Don’t mess with the pizza.
This is what would happen in Chicago if the city ever tried to do something this stupid. I’m shocked they haven’t.
Lobbyist and self-described pizza fanatic Brad Gerstman said Wednesday he’s created the “New York City Pizza Alliance” with fellow lawyer Nina Marinaro and pie makers to block “a concerted effort to undermine and suppress the coal and wood-fired pizza business.”
The city Department of Environmental Protection has drafted new rules that would order eateries using the decades-old baking method to slice particulate emissions by up to 75%.
The rule targets coal-and-wood-fired ovens installed before May 2016 and restaurateurs said it would cost at least $20,000 to install air filtration systems to dramatically curb smoky emissions.
Leslie, our environmental genius, noted that the crackdown would likely cause more carbon emissions.
Mayor Eric Adams gave a wishy washy response when asked about the proposed rules:
“Everyone likes pizza!
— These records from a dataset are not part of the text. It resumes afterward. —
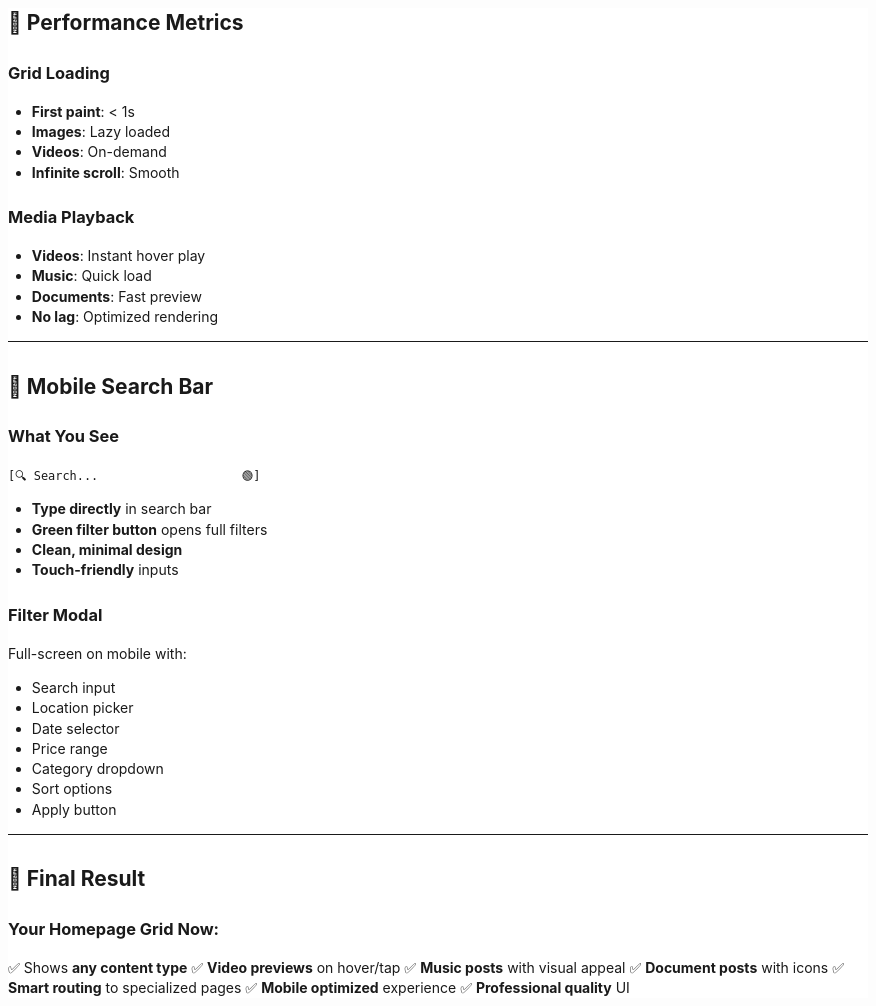 ## 🚀 Performance Metrics

### Grid Loading
- **First paint**: < 1s
- **Images**: Lazy loaded
- **Videos**: On-demand
- **Infinite scroll**: Smooth

### Media Playback
- **Videos**: Instant hover play
- **Music**: Quick load
- **Documents**: Fast preview
- **No lag**: Optimized rendering

---

## 📱 Mobile Search Bar

### What You See
```
[🔍 Search...                    🟢]
```

- **Type directly** in search bar
- **Green filter button** opens full filters
- **Clean, minimal design**
- **Touch-friendly** inputs

### Filter Modal
Full-screen on mobile with:
- Search input
- Location picker
- Date selector
- Price range
- Category dropdown
- Sort options
- Apply button

---

## 🎉 Final Result

### Your Homepage Grid Now:
✅ Shows **any content type**
✅ **Video previews** on hover/tap
✅ **Music posts** with visual appeal
✅ **Document posts** with icons
✅ **Smart routing** to specialized pages
✅ **Mobile optimized** experience
✅ **Professional quality** UI
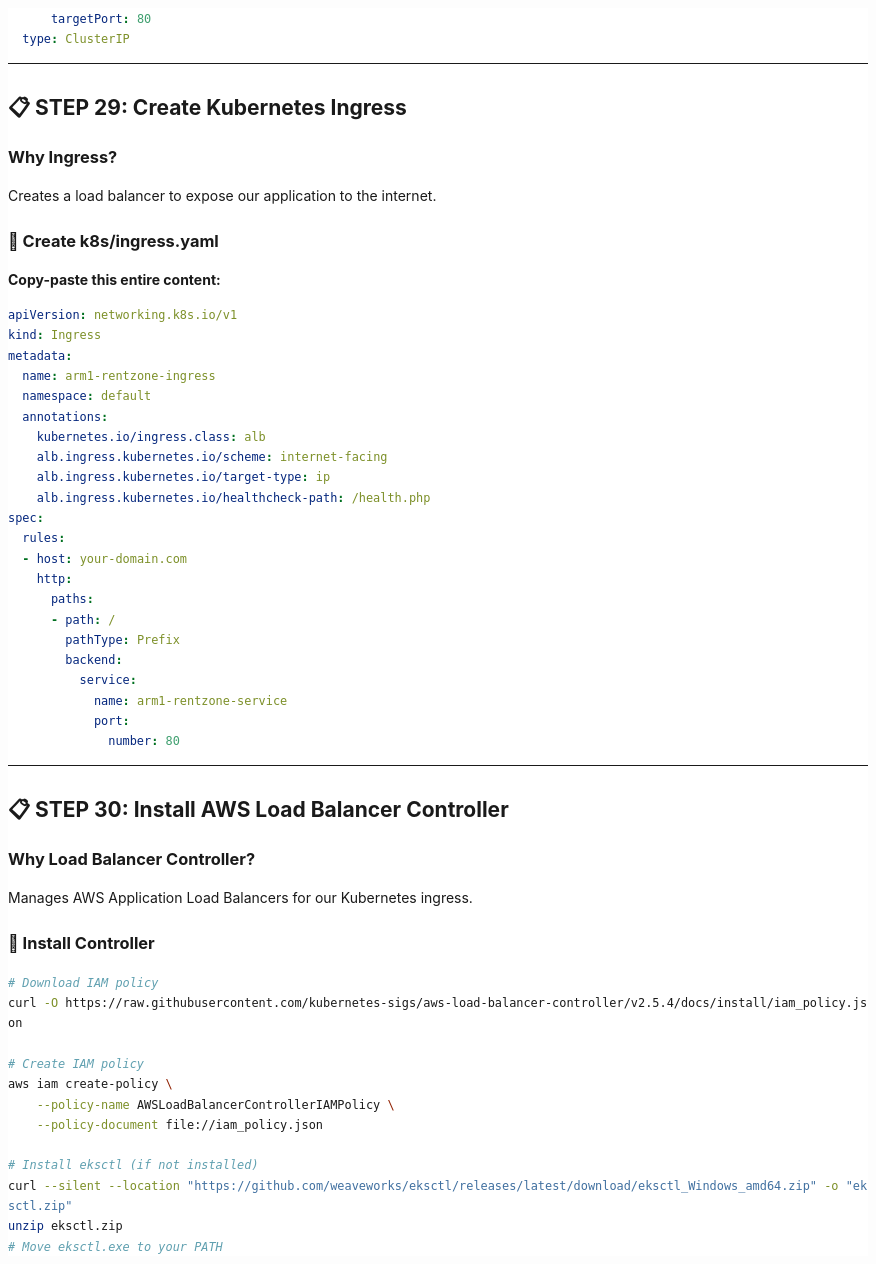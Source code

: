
 ```yaml
      targetPort: 80
  type: ClusterIP
```

---

## 📋 STEP 29: Create Kubernetes Ingress

### Why Ingress?
Creates a load balancer to expose our application to the internet.

### 🔧 Create k8s/ingress.yaml
**Copy-paste this entire content:**
```yaml
apiVersion: networking.k8s.io/v1
kind: Ingress
metadata:
  name: arm1-rentzone-ingress
  namespace: default
  annotations:
    kubernetes.io/ingress.class: alb
    alb.ingress.kubernetes.io/scheme: internet-facing
    alb.ingress.kubernetes.io/target-type: ip
    alb.ingress.kubernetes.io/healthcheck-path: /health.php
spec:
  rules:
  - host: your-domain.com
    http:
      paths:
      - path: /
        pathType: Prefix
        backend:
          service:
            name: arm1-rentzone-service
            port:
              number: 80
```

---

## 📋 STEP 30: Install AWS Load Balancer Controller

### Why Load Balancer Controller?
Manages AWS Application Load Balancers for our Kubernetes ingress.

### 🔧 Install Controller
```bash
# Download IAM policy
curl -O https://raw.githubusercontent.com/kubernetes-sigs/aws-load-balancer-controller/v2.5.4/docs/install/iam_policy.json

# Create IAM policy
aws iam create-policy \
    --policy-name AWSLoadBalancerControllerIAMPolicy \
    --policy-document file://iam_policy.json

# Install eksctl (if not installed)
curl --silent --location "https://github.com/weaveworks/eksctl/releases/latest/download/eksctl_Windows_amd64.zip" -o "eksctl.zip"
unzip eksctl.zip
# Move eksctl.exe to your PATH

```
You see that pie in front of you, you start to get happy,” said Adams, who faced the fire while responding to a Post report on the city’s green crackdown on pizzerias during an unrelated press conference Monday.
“But let’s be clear, every toxic entity that we remove from our air is adding up to the overall desire to deal with shrinking our carbon footprint,”
The New York Post mentioned the rule would impact fewer than 100 joints in the city. Those include “Lombardi’s in Little Italy, Arturo’s in Soho, John’s of Bleecker Street in Greenwich Village, Patsy’s in Turtle Bay and the Upper West Side and Grimaldi’s near the Brooklyn Bridge.”
One person told The Post the government needs to mind its own business. These people know how to make a proper pie:
“This is an unfunded mandate and it’s going to cost us a fortune not to mention ruining the taste of the pizza totally destroying the product,” the restaurateur, who has a coal-fired oven, fumed.
“If you f—k around with the temperature in the oven you change the taste. That pipe, that chimney, it’s that size to create the perfect updraft, keeps the temp perfect, it’s an art as much as a science. You take away the char, the thing that makes the pizza taste great, you kill it,” he claimed.
“And for what? You really think that you’re changing the environment with these eight or nine pizza ovens?!” the restaurateur added.